A Bharatiya Janata Party (BJP) leader has kicked up a controversy by saying the party would get girls from Bihar to ensure that all men in Haryana could get married.

Haryana has one of the most skewed sex ratios in the country — 879 girls per 1000 boys as per the 2011 Census.

The comment made by the BJP’s National Kisan Morcha president OP Dhankar has touched a raw nerve with people from Purvanchal demanding a public apology.

Dhankar had made the comment at a speech on Friday while addressing the Kisan Mahasammelan at Narwana.

He had said that if the BJP came to power in the state, which is due for polls in October, it would ensure marriage for all males in Haryana by getting girls from Bihar. As Purvanchali groups threatened a stir, Dhankar claimed on Saturday that he had been quoted out of context. “I have been misquoted by the media. I had said that we want girls who are trafficked to Haryana from poor regions of Bihar should be given security and respect. They should be properly rehabilitated by getting them married to men here,” said Dhankar.

The Purvanchal Ekta Manch held a press conference on Saturday and threatened to launch a state-wide agitation if Dhankar did not tender a public apology.

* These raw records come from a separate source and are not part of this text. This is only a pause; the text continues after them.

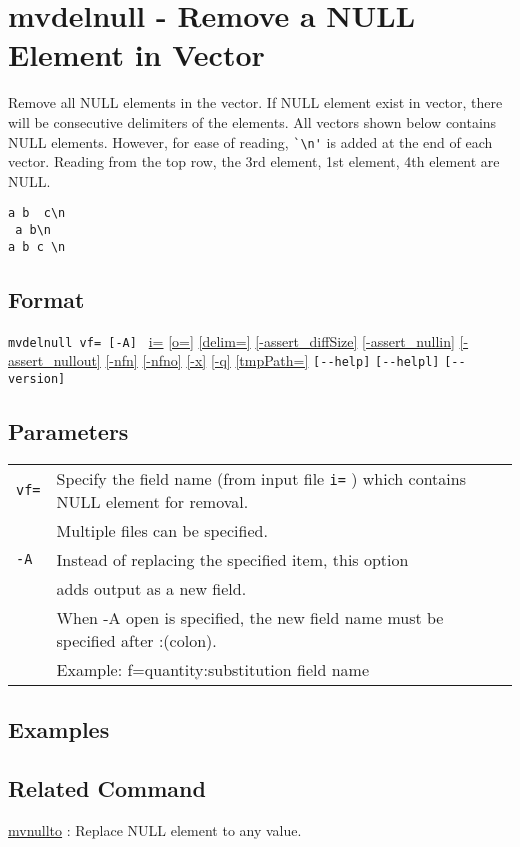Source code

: 
%

\section{mvdelnull - Remove a NULL Element in Vector \label{sect:mvdelnull}}
Remove all NULL elements in the vector. 
If NULL element exist in vector, there will be consecutive delimiters of the elements. 
All vectors shown below contains NULL elements. 
However, for ease of reading, \verb|`\n'| is added at the end of each vector. 
Reading from the top row, the 3rd element, 1st element, 4th element are NULL. 

\begin{Verbatim}[baselinestretch=0.7,frame=single]
a b  c\n
 a b\n
a b c \n
\end{Verbatim}

\subsection*{Format}
\verb/mvdelnull vf= [-A] /
\hyperref[sect:option_i]{i=}
\hyperref[sect:option_o]{[o=]}
\hyperref[sect:option_delim]{[delim=]} 
\hyperref[sect:option_assert_diffSize]{[-assert\_diffSize]}
\hyperref[sect:option_assert_nullin]{[-assert\_nullin]}
\hyperref[sect:option_assert_nullout]{[-assert\_nullout]}
\hyperref[sect:option_nfn]{[-nfn]} 
\hyperref[sect:option_nfno]{[-nfno]}  
\hyperref[sect:option_x]{[-x]}
\hyperref[sect:option_q]{[-q]}
\hyperref[sect:option_option_tmppath]{[tmpPath=]}
\verb|[--help]|
\verb|[--helpl]|
\verb|[--version]|\\

\subsection*{Parameters}
\begin{table}[htbp]
{\small
\begin{tabular}{ll}
\verb|vf=| & Specify the field name (from input file \verb|i=| ) which contains NULL element for removal. \\
           & Multiple files can be specified. \\
\verb|-A|  & Instead of replacing the specified item, this option\\
           &  adds output as a new field.\\
           & When -A open is specified, the new field name must be specified after :(colon).\\
           & Example:  f=quantity:substitution field name \\

\end{tabular}
}
\end{table} 

\subsection*{Examples}


\subsection*{Related Command}
\hyperref[sect:mvnullto]{mvnullto} : Replace NULL element to any value. 

%
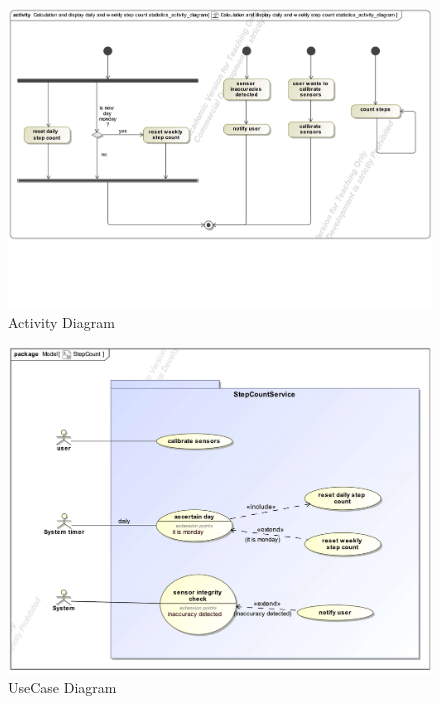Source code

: \documentclass{article}
\begin{document}
		\begin{figure}[h!]
			\centering
		    	\captionsetup{labelformat=empty}
		    	\caption{Activity Diagram}
		    	\includegraphics[width=\textwidth, angle=0]{Marc/step/StepCountActivity.pdf}
		\end{figure}
		\clearpage
		\begin{figure}[h!]
			\centering
			\captionsetup{labelformat=empty}
			\caption{UseCase Diagram}
		    	\includegraphics[width=\textwidth, angle=0]{Marc/step/StepCountUseCase.pdf}
		\end{figure}
		\clearpage
\end{document}
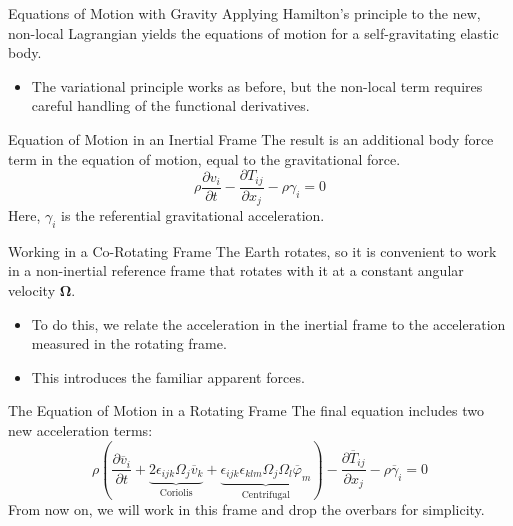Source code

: \documentclass{beamer}
\begin{document}
\begin{frame}{Equations of Motion with Gravity}
    Applying Hamilton's principle to the new, non-local Lagrangian yields the equations of motion for a self-gravitating elastic body.
    \begin{itemize}
        \item The variational principle works as before, but the non-local term requires careful handling of the functional derivatives.
    \end{itemize}
    \pause
    \begin{alertblock}{Equation of Motion in an Inertial Frame}
        The result is an additional body force term in the equation of motion, equal to the gravitational force.
        $$ \rho\frac{\partial v_{i}}{\partial t} - \frac{\partial T_{ij}}{\partial x_{j}} - \rho\gamma_{i} = 0 $$
        Here, $ \gamma_i $ is the referential gravitational acceleration.
    \end{alertblock}
\end{frame}


\begin{frame}{Working in a Co-Rotating Frame}
    The Earth rotates, so it is convenient to work in a non-inertial reference frame that rotates with it at a constant angular velocity $ \mathbf{\Omega} $.
    \pause
    \begin{itemize}
        \item To do this, we relate the acceleration in the inertial frame to the acceleration measured in the rotating frame.
        \pause
        \item This introduces the familiar apparent forces.
    \end{itemize}
    \pause
    \begin{block}{The Equation of Motion in a Rotating Frame}
        The final equation includes two new acceleration terms:
        $$ \rho\left(\frac{\partial\overline{v}_{i}}{\partial t} + \underbrace{2\epsilon_{ijk}\Omega_{j}\overline{v}_{k}}_{\text{Coriolis}} + \underbrace{\epsilon_{ijk}\epsilon_{klm}\Omega_{j}\Omega_{l}\overline{\varphi}_{m}}_{\text{Centrifugal}}\right)-\frac{\partial\overline{T}_{ij}}{\partial x_{j}}-\rho\overline{\gamma}_{i}=0 $$
        From now on, we will work in this frame and drop the overbars for simplicity.
    \end{block}
\end{frame}

\end{document}

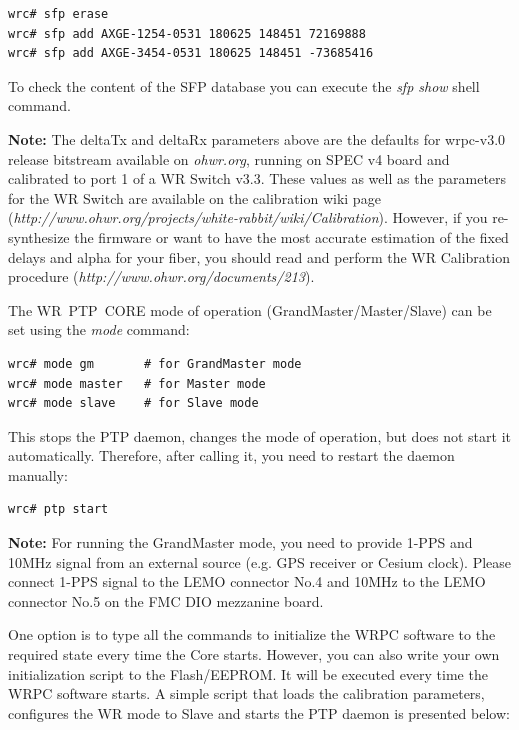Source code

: \documentclass[a4paper, 12pt]{article}
\newcommand{\codeHook}[1]{\mbox{\ttfamily\MakeTextUppercase{#1}}}
\begin{document}
\begin{lstlisting}
wrc# sfp erase
wrc# sfp add AXGE-1254-0531 180625 148451 72169888
wrc# sfp add AXGE-3454-0531 180625 148451 -73685416
\end{lstlisting}

To check the content of the \codeHook{sfp} database you can execute the \textit{sfp show} shell
command.

\noindent\textbf{Note:} The deltaTx and deltaRx parameters above are the defaults for
wrpc-v3.0 release bitstream available on \textit{ohwr.org}, running on
\codeHook{spec} v4 board and calibrated to port 1 of a \codeHook{wr} Switch v3.3. These
values as well as the parameters for the \codeHook{wr} Switch are available on the
calibration wiki page
(\textit{http://www.ohwr.org/projects/white-rabbit/wiki/Calibration}). However, if
you re-synthesize the firmware or want to have the most accurate estimation of
the fixed delays and alpha for your fiber, you should read and perform the
\codeHook{wr} Calibration procedure (\textit{http://www.ohwr.org/documents/213}).

\vspace{1em}
The \codeHook{wr ptp core} mode of operation (GrandMaster/Master/Slave) can be set
using the \textit{mode} command:

\begin{lstlisting}
wrc# mode gm       # for GrandMaster mode
wrc# mode master   # for Master mode
wrc# mode slave    # for Slave mode
\end{lstlisting}

This stops the \codeHook{ptp} daemon, changes the mode of operation, but does not
start it automatically. Therefore, after calling it, you need to restart the
daemon manually:

\begin{lstlisting}
wrc# ptp start
\end{lstlisting}

\noindent\textbf{Note:} For running the GrandMaster mode, you need to provide 1-PPS and 10MHz
signal from an external source (e.g. GPS receiver or Cesium clock). Please
connect 1-PPS signal to the LEMO connector No.4 and 10MHz to the LEMO connector
No.5 on the \codeHook{fmc} \codeHook{dio} mezzanine board.

\vspace{1em}
One option is to type all the commands to initialize the \codeHook{wrpc} software to
the required state every time the Core starts. However, you can also write your
own initialization script to the Flash/EEPROM. It will be executed every time
the \codeHook{wrpc} software starts. A simple script that loads the calibration
parameters, configures the \codeHook{wr} mode to Slave and starts the \codeHook{ptp} daemon
is presented below:
\end{document}
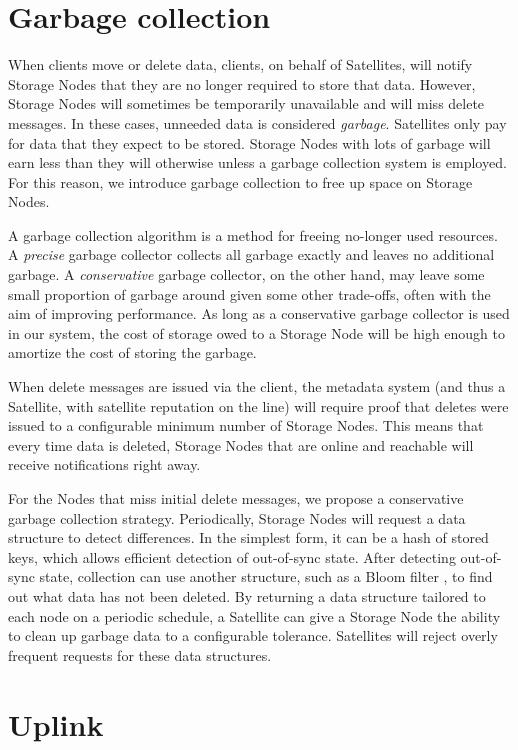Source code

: \documentclass[8pt,fleqn,openany]{book}
\begin{document}
\section{Garbage collection}\label{sec:garbage-collection}

When clients move or delete data, clients, on behalf of Satellites, will notify
Storage Nodes
that they are no longer required to store that data. However,
Storage Nodes will sometimes be temporarily unavailable and will miss delete
messages. In these cases, unneeded data is considered
{\em garbage}. Satellites only pay for data that they expect to be stored. Storage
Nodes with lots of garbage will earn less than they will
otherwise unless a garbage collection system is employed. For this reason, we
introduce garbage collection to free up space on Storage Nodes.

A garbage collection algorithm is a method for freeing no-longer used resources.
A {\em precise} garbage collector collects all garbage exactly and
leaves no additional garbage. A {\em conservative} garbage collector, on the
other hand, may
leave some small proportion of garbage around given some other trade-offs,
often with the aim of improving performance.
As long as a conservative garbage collector is used in our system, the cost of
storage owed to a Storage Node will be high enough to amortize the cost of
storing the garbage.

When delete messages are issued via the client, the metadata system (and thus a
Satellite, with satellite reputation on the line) will require proof that
deletes were issued to a configurable minimum number of Storage Nodes.
This means that every time
data is deleted, Storage Nodes that are online and reachable will receive
notifications right away.

For the Nodes that miss initial delete messages, we propose a conservative
garbage collection strategy. Periodically, Storage Nodes will request
a data structure to detect differences. In the simplest form, it can be a hash
of stored keys, which allows efficient detection of out-of-sync state. After
detecting out-of-sync state, collection can use another structure, such as a
Bloom filter \cite{bloom-filter}, to find out what data has not been
deleted.
By returning a data
structure tailored to each node on a periodic schedule, a Satellite can give a
Storage Node the ability to clean up garbage data to a configurable tolerance.
Satellites will reject overly frequent requests for these data structures.

\section{Uplink}
\end{document}
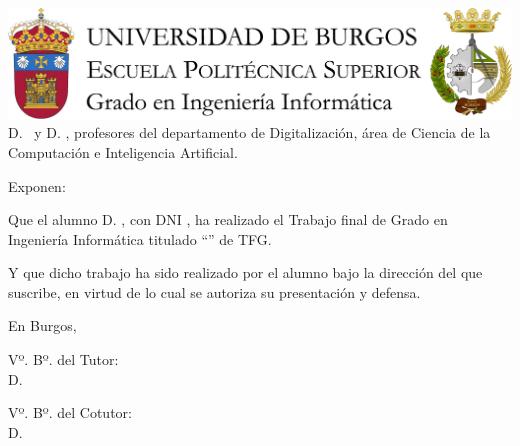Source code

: \documentclass[a4paper,12pt,twoside]{memoir}
\begin{document}
\portada

\newpage\null\thispagestyle{empty}

\newpage\thispagestyle{empty}
\noindent\includegraphics[width=\textwidth]{../assets/cabecera}\vspace{1cm}
\noindent D. \tutor\ y D. \cotutor, profesores del departamento de Digitalización, área de Ciencia de la Computación e Inteligencia Artificial.

\noindent Exponen:

\noindent Que el alumno D. \autor, con DNI \dni, ha realizado el Trabajo final de Grado en Ingeniería Informática titulado ``\titulo'' \space de TFG. 

\noindent Y que dicho trabajo ha sido realizado por el alumno bajo la dirección del que suscribe, en virtud de lo cual se autoriza su presentación y defensa.
\begin{center}
    En Burgos, {\large \fecha}
\end{center}
\vfill\vfill\vfill
\begin{minipage}{0.45\textwidth}
\begin{flushleft}
    Vº. Bº. del Tutor:\\[2cm]
    D. \tutor
\end{flushleft}
\end{minipage}
\hfill
\begin{minipage}{0.45\textwidth}
\begin{flushleft}
    Vº. Bº. del Cotutor:\\[2cm]
    D. \cotutor
\end{flushleft}
\end{minipage}
\hfill
\vfill

\newpage\null\thispagestyle{empty}
\end{document}
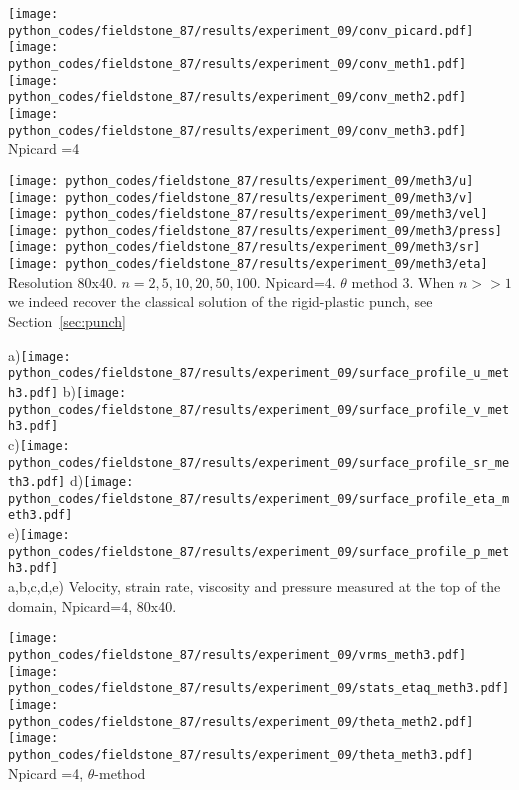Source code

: \begin{center}
\texttt{[image: python\_codes/fieldstone\_87/results/experiment\_09/conv\_picard.pdf]}
\texttt{[image: python\_codes/fieldstone\_87/results/experiment\_09/conv\_meth1.pdf]}\\
\texttt{[image: python\_codes/fieldstone\_87/results/experiment\_09/conv\_meth2.pdf]}
\texttt{[image: python\_codes/fieldstone\_87/results/experiment\_09/conv\_meth3.pdf]}\\
{\captionfont Npicard =4}
\end{center}


\begin{center}
\texttt{[image: python\_codes/fieldstone\_87/results/experiment\_09/meth3/u]}
\texttt{[image: python\_codes/fieldstone\_87/results/experiment\_09/meth3/v]}
\texttt{[image: python\_codes/fieldstone\_87/results/experiment\_09/meth3/vel]}\\
\texttt{[image: python\_codes/fieldstone\_87/results/experiment\_09/meth3/press]}
\texttt{[image: python\_codes/fieldstone\_87/results/experiment\_09/meth3/sr]}
\texttt{[image: python\_codes/fieldstone\_87/results/experiment\_09/meth3/eta]}\\
{\captionfont Resolution 80x40. $n=2,5,10,20,50,100$. Npicard=4. 
$\theta$ method 3. When $n>>1$ we indeed recover the 
classical solution of the rigid-plastic punch, see Section~\ref{sec:punch}}
\end{center}


\begin{center}
a)\texttt{[image: python\_codes/fieldstone\_87/results/experiment\_09/surface\_profile\_u\_meth3.pdf]}
b)\texttt{[image: python\_codes/fieldstone\_87/results/experiment\_09/surface\_profile\_v\_meth3.pdf]}\\
c)\texttt{[image: python\_codes/fieldstone\_87/results/experiment\_09/surface\_profile\_sr\_meth3.pdf]}
d)\texttt{[image: python\_codes/fieldstone\_87/results/experiment\_09/surface\_profile\_eta\_meth3.pdf]}\\
e)\texttt{[image: python\_codes/fieldstone\_87/results/experiment\_09/surface\_profile\_p\_meth3.pdf]}\\
{\captionfont a,b,c,d,e) Velocity, strain rate, viscosity and pressure measured at the top of the domain, 
Npicard=4, 80x40.}
\end{center}

\begin{center}
\texttt{[image: python\_codes/fieldstone\_87/results/experiment\_09/vrms\_meth3.pdf]}
\texttt{[image: python\_codes/fieldstone\_87/results/experiment\_09/stats\_etaq\_meth3.pdf]}\\
\texttt{[image: python\_codes/fieldstone\_87/results/experiment\_09/theta\_meth2.pdf]}
\texttt{[image: python\_codes/fieldstone\_87/results/experiment\_09/theta\_meth3.pdf]}\\
{\captionfont Npicard =4, $\theta$-method}
\end{center}


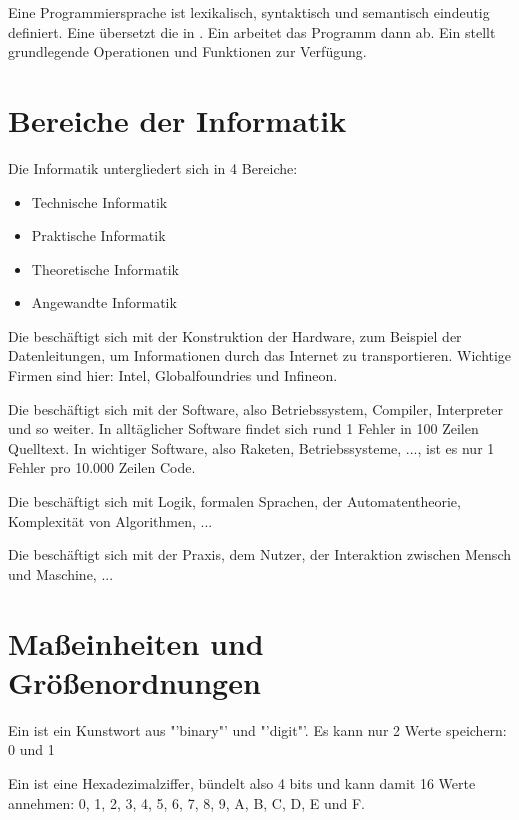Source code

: Eine Programmiersprache ist lexikalisch, syntaktisch und semantisch eindeutig definiert. Eine  übersetzt die  in . Ein  arbeitet das Programm dann ab. Ein  stellt grundlegende Operationen und Funktionen zur Verfügung.

\section{Bereiche der Informatik}

Die Informatik untergliedert sich in 4 Bereiche:
\begin{itemize}
	\item Technische Informatik
	\item Praktische Informatik
	\item Theoretische Informatik
	\item Angewandte Informatik
\end{itemize}

Die  beschäftigt sich mit der Konstruktion der Hardware, zum Beispiel der Datenleitungen, um Informationen durch das Internet zu transportieren. Wichtige Firmen sind hier: Intel, Globalfoundries und Infineon.

Die  beschäftigt sich mit der Software, also Betriebssystem, Compiler, Interpreter und so weiter. In alltäglicher Software findet sich rund 1 Fehler in 100 Zeilen Quelltext. In wichtiger Software, also Raketen, Betriebssysteme, ...,  ist es nur 1 Fehler pro 10.000 Zeilen Code.

Die  beschäftigt sich mit Logik, formalen Sprachen, der Automatentheorie, Komplexität von Algorithmen, ...

Die  beschäftigt sich mit der Praxis, dem Nutzer, der Interaktion zwischen Mensch und Maschine, ...

\section{Maßeinheiten und Größenordnungen}

Ein  ist ein Kunstwort aus "'binary"' und "'digit"'. Es kann nur 2 Werte speichern: 0 und 1

Ein  ist eine Hexadezimalziffer, bündelt also 4 bits und kann damit 16 Werte annehmen: 0, 1, 2, 3, 4, 5, 6, 7, 8, 9, A, B, C, D, E und F.


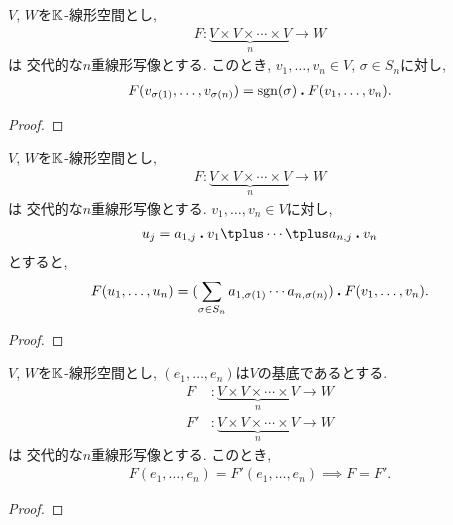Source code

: \begin{prop}
  $V$, $W$を$\mathbb{K}$-線形空間とし,
  \begin{align*}
    F\colon \underbrace{V\times V\times \cdots \times V}_n\to W
  \end{align*}
  は
  交代的な$n$重線形写像とする.
  このとき, $v_1,\ldots,v_n\in V$, $\sigma\in S_n$に対し,
  \begin{align*}
    F(v_{\sigma(1)},\ldots,v_{\sigma(n)})
    =
    \operatorname{sgn}(\sigma)\mathbin{\boldsymbol{.}} F(v_1,\ldots,v_n).
  \end{align*}
\end{prop}
\begin{proof}\end{proof}

\begin{prop}
  $V$, $W$を$\mathbb{K}$-線形空間とし,
  \begin{align*}
    F\colon \underbrace{V\times V\times \cdots \times V}_n\to W
  \end{align*}
  は
  交代的な$n$重線形写像とする.
  $v_1,\ldots,v_n\in V$に対し,
  \begin{align*}
    u_j= a_{1,j}\act v_1\plus \cdots \plus a_{n,j}\act v_n
  \end{align*}
  とすると,
  \begin{align*}
    F(u_{1},\ldots,u_{n})
    =
    (\sum_{\sigma\in S_n} a_{1,\sigma(1)}\cdots a_{n,\sigma(n)})
    \mathbin{\boldsymbol{.}} F(v_1,\ldots,v_n).
  \end{align*}
\end{prop}
\begin{proof}\end{proof}

\begin{prop}
  $V$, $W$を$\mathbb{K}$-線形空間とし,
  $(e_1,\ldots,e_n)$は$V$の基底であるとする.
  \begin{align*}
    F&\colon \underbrace{V\times V\times \cdots \times V}_n\to W\\
    F'&\colon \underbrace{V\times V\times \cdots \times V}_n\to W
  \end{align*}
  は
  交代的な$n$重線形写像とする.
  このとき,
  \begin{align*}
    F(e_1,\ldots,e_n)=F'(e_1,\ldots,e_n)
    \implies
    F=F'.
  \end{align*}
\end{prop}
\begin{proof}\end{proof}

“He singled out Bihar but this happens with many other states such as West Bengal, Odisha, etc. We voted for the BJP in the general elections and these are the ‘good days’ that we are made to see,” said Manch president Sanjay Singh.

Kavita Krishnan comments

BJP’s Dhankar thinks of women as instruments of production, as a ‘commodity’ to which men are entitled. He says in acche din, wives from Bihar will be supplied to Haryana men to correct the ‘shortage’ created by sex selective abortion and female infanticide. Same BJP’s leader accuses Left women of standing for ‘free sex’. A situation that is summed up perfectly by the Communist Manifesto quote below:
“But you Communists would introduce community of women, screams the bourgeoisie in chorus.
The bourgeois sees his wife a mere instrument of production. He hears that the instruments of production are to be exploited in common, and, naturally, can come to no other conclusion that the lot of being common to all will likewise fall to the women.
He has not even a suspicion that the real point aimed at is to do away with the status of women as mere instruments of production.”